This question will be difficult to fully explain, I apologize in advance, but please read the entire description? Thank you.
NOTE: I'm primarily posted this to document it, and only asking for advice on how to identify the part of the Linux image that needs to be updated to fix this issue, and perhaps someone will have seen it and have a workaround. I've never seen a problem like this in 30+ years of working with serial TTL communications.
I have an embedded board which can not be easily updated for security / bandwidth reasons. Small updates my be possible but aren't the goal. More than fixing it, I want to understand what part of the system contains these drivers for my own education. I don't only want to solve the issue, I want to understand the issue.
This board has a USB connector and I can plug in different devices and they generally work. e.g. keyboard, wifi adapter, so on.
One type of device I have commonly used is a serial TTL adapter when I want to talk to an external serial device (e.g. Arduino or whatever).
When I plug those adapters directly into the USB port, they work flawlessly. I normally use CP210x, most often CP2102 / 2104, but have used CH340s, FTDI, etc... no problems.
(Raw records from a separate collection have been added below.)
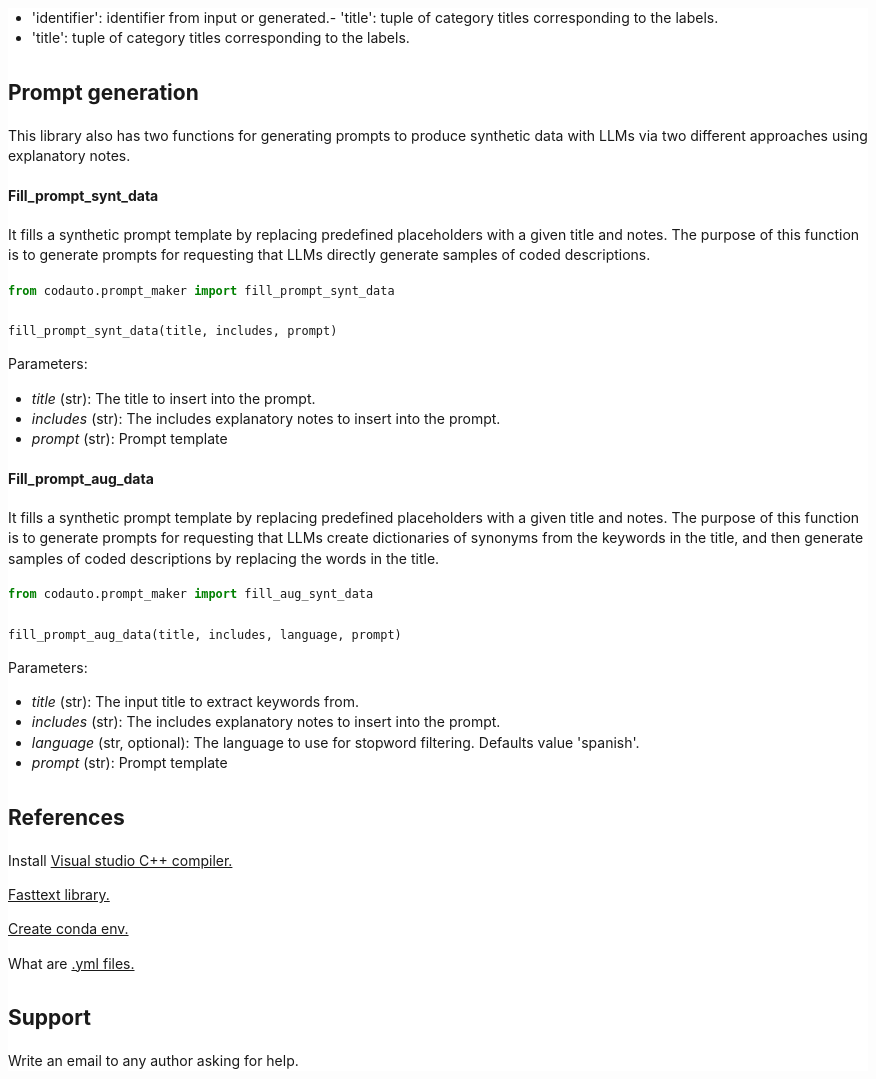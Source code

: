 - 'identifier': identifier from input or generated.- 'title': tuple of category titles corresponding to the labels.
- 'title': tuple of category titles corresponding to the labels.

## Prompt generation
This library also has two functions for generating prompts to produce synthetic data with LLMs via two different approaches using explanatory notes.

#### Fill_prompt_synt_data
It fills a synthetic prompt template by replacing predefined placeholders with a given title and notes. The purpose of this function is to generate prompts for requesting that LLMs directly generate samples of coded descriptions.
```python
from codauto.prompt_maker import fill_prompt_synt_data

fill_prompt_synt_data(title, includes, prompt)
```
Parameters:
- *title* (str): The title to insert into the prompt.
- *includes* (str): The includes explanatory notes to insert into the prompt.
- *prompt* (str): Prompt template

#### Fill_prompt_aug_data
It fills a synthetic prompt template by replacing predefined placeholders with a given title and notes. 
The purpose of this function is to generate prompts for requesting that LLMs create dictionaries of synonyms from the keywords in the title, and then generate samples of coded descriptions by replacing the words in the title.
```python
from codauto.prompt_maker import fill_aug_synt_data

fill_prompt_aug_data(title, includes, language, prompt)
```
Parameters:
- *title* (str): The input title to extract keywords from.
- *includes* (str): The includes explanatory notes to insert into the prompt.
- *language* (str, optional): The language to use for stopword filtering. Defaults value 'spanish'.
- *prompt* (str): Prompt template

## References
Install [Visual studio C++ compiler.](https://github.com/bycloudai/InstallVSBuildToolsWindows)

[Fasttext library.](https://fasttext.cc/docs/en/support.html)

[Create conda env.](https://conda.io/projects/conda/en/latest/user-guide/tasks/manage-environments.html)

What are [.yml files.](https://en.wikipedia.org/wiki/YAML)

## Support
Write an email to any author asking for help.
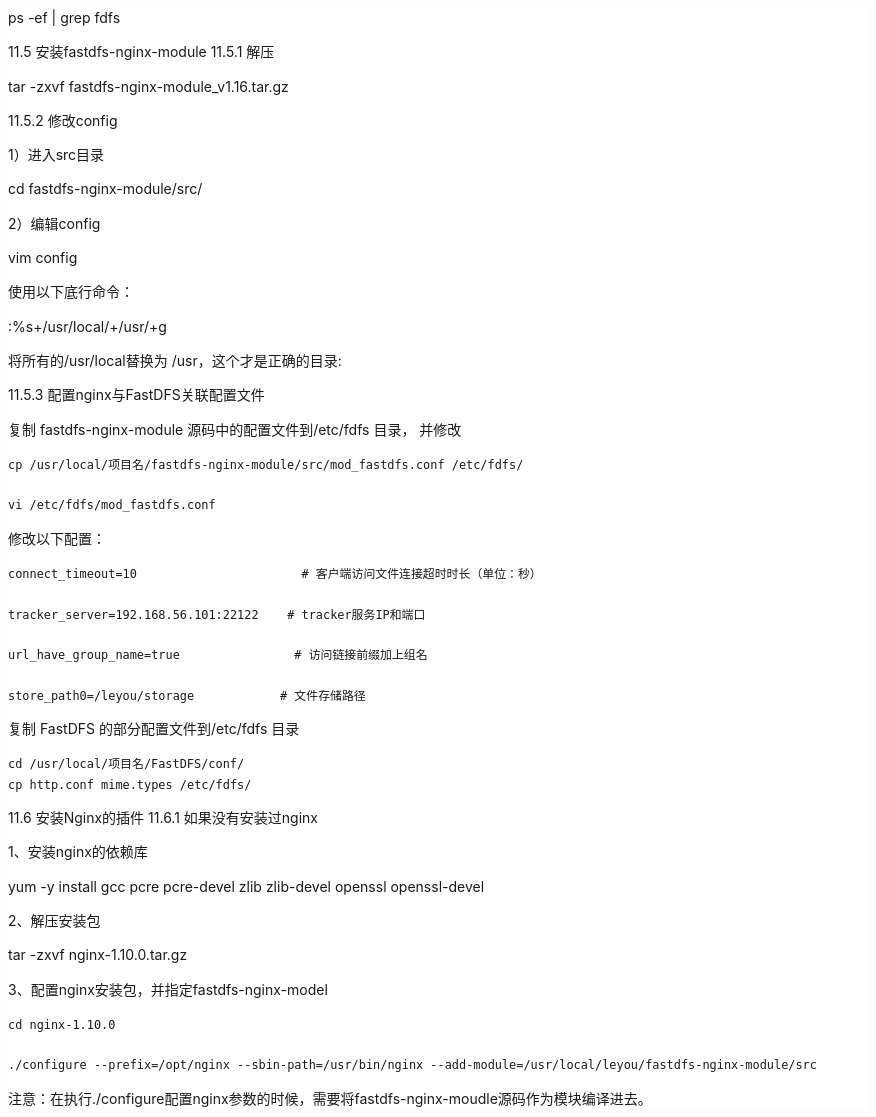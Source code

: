 ps -ef | grep fdfs

11.5 安装fastdfs-nginx-module
11.5.1 解压

tar -zxvf fastdfs-nginx-module_v1.16.tar.gz

11.5.2 修改config

1）进入src目录

cd fastdfs-nginx-module/src/

2）编辑config

vim config

使用以下底行命令：

:%s+/usr/local/+/usr/+g

将所有的/usr/local替换为 /usr，这个才是正确的目录:

11.5.3 配置nginx与FastDFS关联配置文件

复制 fastdfs-nginx-module 源码中的配置文件到/etc/fdfs 目录， 并修改

    cp /usr/local/项目名/fastdfs-nginx-module/src/mod_fastdfs.conf /etc/fdfs/
     
    vi /etc/fdfs/mod_fastdfs.conf

修改以下配置：

    connect_timeout=10                       # 客户端访问文件连接超时时长（单位：秒）
     
    tracker_server=192.168.56.101:22122    # tracker服务IP和端口
     
    url_have_group_name=true                # 访问链接前缀加上组名
     
    store_path0=/leyou/storage            # 文件存储路径

复制 FastDFS 的部分配置文件到/etc/fdfs 目录

    cd /usr/local/项目名/FastDFS/conf/
    cp http.conf mime.types /etc/fdfs/

11.6 安装Nginx的插件
11.6.1 如果没有安装过nginx

1、安装nginx的依赖库

yum -y install gcc pcre pcre-devel zlib zlib-devel openssl openssl-devel

2、解压安装包

tar -zxvf nginx-1.10.0.tar.gz

3、配置nginx安装包，并指定fastdfs-nginx-model

    cd nginx-1.10.0
     
    ./configure --prefix=/opt/nginx --sbin-path=/usr/bin/nginx --add-module=/usr/local/leyou/fastdfs-nginx-module/src

注意：在执行./configure配置nginx参数的时候，需要将fastdfs-nginx-moudle源码作为模块编译进去。
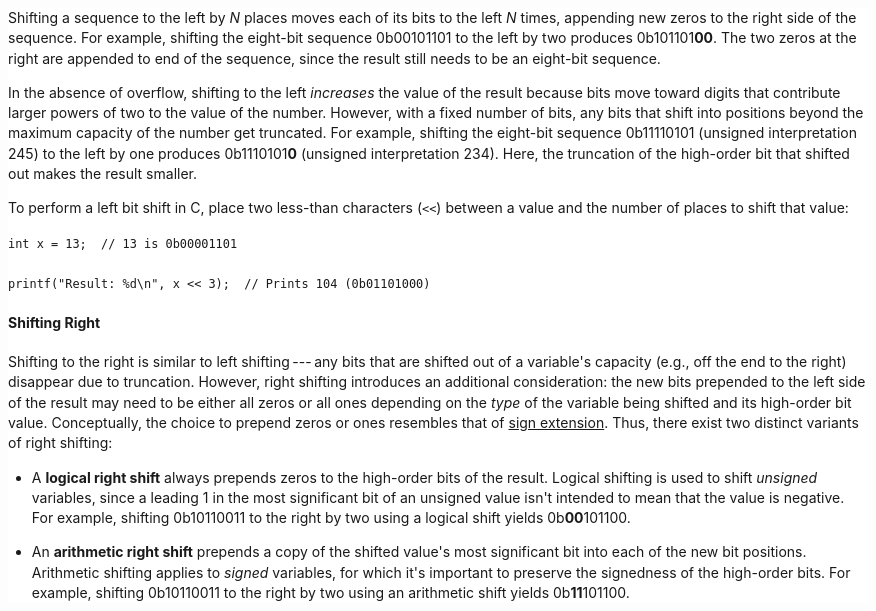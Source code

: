 Shifting a sequence to the left by *N* places moves each of its bits to
the left *N* times, appending new zeros to the right side of the
sequence. For example, shifting the eight-bit sequence 0b00101101 to the
left by two produces 0b101101**00**. The two zeros at the right are
appended to end of the sequence, since the result still needs to be an
eight-bit sequence.


In the absence of overflow, shifting to the left *increases* the value
of the result because bits move toward digits that contribute larger
powers of two to the value of the number. However, with a fixed number
of bits, any bits that shift into positions beyond the maximum capacity
of the number get truncated. For example, shifting the eight-bit
sequence 0b11110101 (unsigned interpretation 245) to the left by one
produces 0b1110101**0** (unsigned interpretation 234). Here, the
truncation of the high-order bit that shifted out makes the result
smaller.


To perform a left bit shift in C, place two less-than characters (`<<`)
between a value and the number of places to shift that value:




```
int x = 13;  // 13 is 0b00001101

printf("Result: %d\n", x << 3);  // Prints 104 (0b01101000)
```



#### Shifting Right 

Shifting to the right is similar to left shifting --- any bits that are
shifted out of a variable's capacity (e.g., off the end to the right)
disappear due to truncation. However, right shifting introduces an
additional consideration: the new bits prepended to the left side of the
result may need to be either all zeros or all ones depending on the
*type* of the variable being shifted and its high-order bit value.
Conceptually, the choice to prepend zeros or ones resembles that of
[sign extension](signed.html#_sign_extension). Thus, there exist
two distinct variants of right shifting:



-   A **logical right shift** always prepends zeros to the high-order
    bits of the result. Logical shifting is used to shift *unsigned*
    variables, since a leading 1 in the most significant bit of an
    unsigned value isn't intended to mean that the value is negative.
    For example, shifting 0b10110011 to the right by two using a logical
    shift yields 0b**00**101100.

-   An **arithmetic right shift** prepends a copy of the shifted value's
    most significant bit into each of the new bit positions. Arithmetic
    shifting applies to *signed* variables, for which it's important to
    preserve the signedness of the high-order bits. For example,
    shifting 0b10110011 to the right by two using an arithmetic shift
    yields 0b**11**101100.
Recently I had an application where I wanted two USB devices at the same time so I added a small USB hub. With the serial TTL adapter plugged via the HUB, I find that any data being sent after about 678uS is cut off. (!?)
For example, this screenshot of a set of scope traces shows, in grey, the trace when I have the serial TTL adapter plugged in directly, and the blue trace shows when it is plugged in via the hub.
Screenshot of scope traces showing the issue
As you can see, the data cuts off mid byte. Later measurements showed that time to be consistent +/- about 20uS irrespective of data length, or baud rate.
This happened x3 hubs, and x3 adapters.
I tried powering the hubs. One came with its own adapter, another had a standard power in connection, and the 3rd had power pins which I connected to the bench supply. This made no difference.
This is not RS232 so there is no charge pump failing. I've monitored the power supply on the chip and there is no loss of power.
The same hubs and adapters work perfectly when plugged into a PC x2 operating systems (Ubuntu 20.04, Windows 11).
My assumption is that there is a problem in the USB driver in the embedded image. Again, I can't update it, except in small ways, and my real goal is to understand the issue anyway.
- The actual question: What part of the Linux stack controls this?
- Extra credit: How would you update only that part?
- Extra extra credit: Have you ever seen that before?